After breakfast at our mooring location, we departed Roubia for the little town of Paraza, located about 2.5 km eastward. According to our guidebook, Paraza is noted for the wine produced at the in-town chateau. The chateau of Paraza, in turn, is noted for being the location where Pierre Paul Riquet – the “father” of the Canal du Midi – lived during the construction of the canal. According to our guidebook, Mr. Riquet was a salt tax collector who not only managed to convince the French Finance Minister of the viability of building the canal, he also offered to finance a portion of the work. Evidently being a salt tax collector paid well.
Sadly, we learned that Mr. Riquet, after a series of challenges, died ruined and embittered just six months before the Canal du Midi was opened in 1681. So clearly, both the chateau of Paraza and the Canal du Midi have been around for well over 300 years. After docking the boat along the town’s moorage area, we sauntered up the gently sloping hill following the directional signs in search of the chateau.
We did not find the chateau, but instead came upon a very large stone building in excellent condition with a huge industrial-sized door and noticed wine making equipment inside the building. There was no one around indicating that we shouldn’t, so we walked through the factory area and came upon a rather large tasting area with a young lady at the serving counter. As is common, I started talking in French and she replied in English. Rather than being a native French speaker, though, we quickly learned that she was a Chinese student studying in France and had learned English before French. We learned that we had actually entered through the proper door and that the chateau was not open to the public.
After departing Paraza, I contacted Mark at the Canalous base in Homps to arrange for someone to look at our air conditioner. Even though we had traveled but 13 kilometers since leaving the Homps base, Mark informed me that we were now outside of his territory, but he would contact the base at Agde and have someone meet us at Port la Robine “within the hour”, as moorage and electricity were available there. To make a long story short, the technician was a no-show. We never heard back either from Mark nor anyone from Agde and follow-on calls to Mark’s cell phone were not answered. This was our one disappointing incident with the Canalous service, which otherwise was quite excellent for the entire duration of the trip.
We decided to stay the night at Port la Robine. Even though there is moorage, power and other amenities at Port la Robine, there were no nearby restaurants. As such, we decided to ride our bicycles along the unpaved towpath back to the town of Le Somail. We would have stopped at Le Somail on our way to Port la Robine as it looked like a rather cute town – had we not been expecting an appointment with the Canalous technician.
We had a very nice meal at Le Auberge then rode our bicycles back to the boat in the dark. The bicycles are not equipped with lights, but Jill turned on her iPhone flashlight and put it in her front bicycle basket. It did a pretty good job of lighting up the trail back to the boat and no one slid into the canal!

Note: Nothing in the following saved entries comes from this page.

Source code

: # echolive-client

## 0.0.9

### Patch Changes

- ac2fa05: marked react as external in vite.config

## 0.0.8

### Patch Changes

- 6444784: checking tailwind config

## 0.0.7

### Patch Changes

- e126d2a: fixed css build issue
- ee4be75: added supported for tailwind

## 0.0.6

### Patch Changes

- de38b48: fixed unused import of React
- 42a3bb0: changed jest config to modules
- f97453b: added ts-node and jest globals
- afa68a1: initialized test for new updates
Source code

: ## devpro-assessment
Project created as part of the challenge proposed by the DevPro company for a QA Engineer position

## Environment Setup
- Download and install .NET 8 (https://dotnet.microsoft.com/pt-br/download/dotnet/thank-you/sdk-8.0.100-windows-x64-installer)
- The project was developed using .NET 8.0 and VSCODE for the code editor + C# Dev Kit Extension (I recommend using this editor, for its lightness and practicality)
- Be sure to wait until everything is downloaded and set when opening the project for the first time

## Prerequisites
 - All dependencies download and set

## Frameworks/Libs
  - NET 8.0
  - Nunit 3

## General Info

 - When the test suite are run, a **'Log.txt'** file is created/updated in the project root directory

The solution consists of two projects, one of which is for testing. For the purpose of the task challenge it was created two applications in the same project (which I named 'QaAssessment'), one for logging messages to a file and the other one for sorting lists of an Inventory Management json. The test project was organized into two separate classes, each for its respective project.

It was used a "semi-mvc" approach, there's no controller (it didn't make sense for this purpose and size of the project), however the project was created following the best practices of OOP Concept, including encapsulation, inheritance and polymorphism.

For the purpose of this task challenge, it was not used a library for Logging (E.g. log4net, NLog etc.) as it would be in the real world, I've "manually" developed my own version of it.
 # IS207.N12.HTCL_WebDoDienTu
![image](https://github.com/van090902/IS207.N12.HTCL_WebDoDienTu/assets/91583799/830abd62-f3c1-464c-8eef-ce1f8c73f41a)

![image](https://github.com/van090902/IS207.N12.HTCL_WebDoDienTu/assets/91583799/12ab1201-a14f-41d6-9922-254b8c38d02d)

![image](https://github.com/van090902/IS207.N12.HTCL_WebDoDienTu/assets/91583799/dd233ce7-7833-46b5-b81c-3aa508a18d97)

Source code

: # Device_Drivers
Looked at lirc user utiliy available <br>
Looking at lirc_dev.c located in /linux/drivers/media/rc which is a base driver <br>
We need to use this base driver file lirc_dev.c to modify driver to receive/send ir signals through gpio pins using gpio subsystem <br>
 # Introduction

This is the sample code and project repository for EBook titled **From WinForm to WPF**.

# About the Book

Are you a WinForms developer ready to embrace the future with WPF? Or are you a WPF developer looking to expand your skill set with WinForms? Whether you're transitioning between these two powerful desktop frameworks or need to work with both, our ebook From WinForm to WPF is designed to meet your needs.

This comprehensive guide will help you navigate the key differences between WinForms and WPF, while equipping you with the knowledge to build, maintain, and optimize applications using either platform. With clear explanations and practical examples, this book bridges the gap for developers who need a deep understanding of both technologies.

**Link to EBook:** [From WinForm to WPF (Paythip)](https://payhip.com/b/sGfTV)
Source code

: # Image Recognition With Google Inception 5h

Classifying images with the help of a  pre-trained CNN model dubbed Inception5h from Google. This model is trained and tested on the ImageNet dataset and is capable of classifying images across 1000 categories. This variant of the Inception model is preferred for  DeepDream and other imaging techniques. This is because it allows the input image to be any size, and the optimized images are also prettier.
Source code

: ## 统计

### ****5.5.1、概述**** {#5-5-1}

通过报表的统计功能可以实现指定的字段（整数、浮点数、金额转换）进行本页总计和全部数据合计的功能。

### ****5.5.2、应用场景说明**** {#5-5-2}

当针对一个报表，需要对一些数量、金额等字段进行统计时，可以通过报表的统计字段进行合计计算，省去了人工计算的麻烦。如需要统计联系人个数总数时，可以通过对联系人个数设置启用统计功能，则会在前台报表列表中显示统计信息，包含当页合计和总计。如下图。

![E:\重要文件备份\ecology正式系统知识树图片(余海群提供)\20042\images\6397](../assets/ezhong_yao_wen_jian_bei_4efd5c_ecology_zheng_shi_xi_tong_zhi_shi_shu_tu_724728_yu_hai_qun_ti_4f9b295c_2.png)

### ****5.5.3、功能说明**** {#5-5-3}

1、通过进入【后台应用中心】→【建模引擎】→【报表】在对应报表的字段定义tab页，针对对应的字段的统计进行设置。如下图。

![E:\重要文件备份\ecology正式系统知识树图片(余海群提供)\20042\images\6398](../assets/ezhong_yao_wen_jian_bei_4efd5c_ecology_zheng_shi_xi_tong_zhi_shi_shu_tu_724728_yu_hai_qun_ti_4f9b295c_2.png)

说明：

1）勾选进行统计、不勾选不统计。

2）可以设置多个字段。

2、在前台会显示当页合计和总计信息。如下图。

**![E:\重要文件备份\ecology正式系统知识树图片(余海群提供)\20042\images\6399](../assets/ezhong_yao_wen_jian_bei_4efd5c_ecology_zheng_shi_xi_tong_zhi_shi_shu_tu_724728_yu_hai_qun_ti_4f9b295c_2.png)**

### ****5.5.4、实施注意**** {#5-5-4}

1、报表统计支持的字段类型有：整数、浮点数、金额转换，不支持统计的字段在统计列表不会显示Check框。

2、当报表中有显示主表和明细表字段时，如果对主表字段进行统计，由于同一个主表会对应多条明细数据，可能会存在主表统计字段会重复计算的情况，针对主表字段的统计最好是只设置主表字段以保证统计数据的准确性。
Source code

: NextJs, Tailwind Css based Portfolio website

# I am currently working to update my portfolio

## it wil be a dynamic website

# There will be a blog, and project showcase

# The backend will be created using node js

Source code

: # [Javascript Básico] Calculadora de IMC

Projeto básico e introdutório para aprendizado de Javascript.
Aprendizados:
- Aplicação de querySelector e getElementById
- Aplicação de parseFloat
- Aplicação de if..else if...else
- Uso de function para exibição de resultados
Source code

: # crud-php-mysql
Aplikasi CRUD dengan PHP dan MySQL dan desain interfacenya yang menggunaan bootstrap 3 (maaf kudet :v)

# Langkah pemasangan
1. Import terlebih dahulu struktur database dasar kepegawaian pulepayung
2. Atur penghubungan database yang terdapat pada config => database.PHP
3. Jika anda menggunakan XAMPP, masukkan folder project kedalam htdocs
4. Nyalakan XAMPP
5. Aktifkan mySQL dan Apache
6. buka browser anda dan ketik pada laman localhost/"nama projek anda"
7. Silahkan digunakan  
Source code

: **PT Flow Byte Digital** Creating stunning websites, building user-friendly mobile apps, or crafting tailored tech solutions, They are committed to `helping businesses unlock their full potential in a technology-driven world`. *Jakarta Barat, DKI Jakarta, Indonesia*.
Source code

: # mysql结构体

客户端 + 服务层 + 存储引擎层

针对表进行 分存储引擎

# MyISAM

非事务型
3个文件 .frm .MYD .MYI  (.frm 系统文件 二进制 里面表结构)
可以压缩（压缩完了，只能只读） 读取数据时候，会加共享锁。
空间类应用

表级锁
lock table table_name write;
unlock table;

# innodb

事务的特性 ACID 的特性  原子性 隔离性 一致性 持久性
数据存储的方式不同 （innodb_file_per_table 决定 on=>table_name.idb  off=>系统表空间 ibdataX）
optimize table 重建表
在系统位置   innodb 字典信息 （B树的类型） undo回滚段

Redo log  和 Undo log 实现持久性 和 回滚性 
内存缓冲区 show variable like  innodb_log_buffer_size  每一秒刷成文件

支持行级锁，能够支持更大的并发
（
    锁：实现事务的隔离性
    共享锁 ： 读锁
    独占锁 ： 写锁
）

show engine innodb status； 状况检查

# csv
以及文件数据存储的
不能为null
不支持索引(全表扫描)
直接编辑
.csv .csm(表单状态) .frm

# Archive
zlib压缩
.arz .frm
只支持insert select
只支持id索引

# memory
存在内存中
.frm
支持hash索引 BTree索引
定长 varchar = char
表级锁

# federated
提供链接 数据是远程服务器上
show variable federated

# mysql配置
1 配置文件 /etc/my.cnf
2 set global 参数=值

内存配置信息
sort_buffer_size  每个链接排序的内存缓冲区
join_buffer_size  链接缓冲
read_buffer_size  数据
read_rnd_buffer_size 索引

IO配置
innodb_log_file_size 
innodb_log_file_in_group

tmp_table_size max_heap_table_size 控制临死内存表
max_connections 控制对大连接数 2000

That night we introduced Roger and Dizela to the card game of hearts. Roger is not yet sold on the game, but we will continue working on him. After hearts, everyone else retired to bed, but I decided to do another pre-bedtime walk. I walked for about an hour along a country road that was pretty much pitch-black, except for the moonlight. No barking dogs, no people moving about, no house lights visible anywhere. So even in France, it is quite possible to “get away from it all”.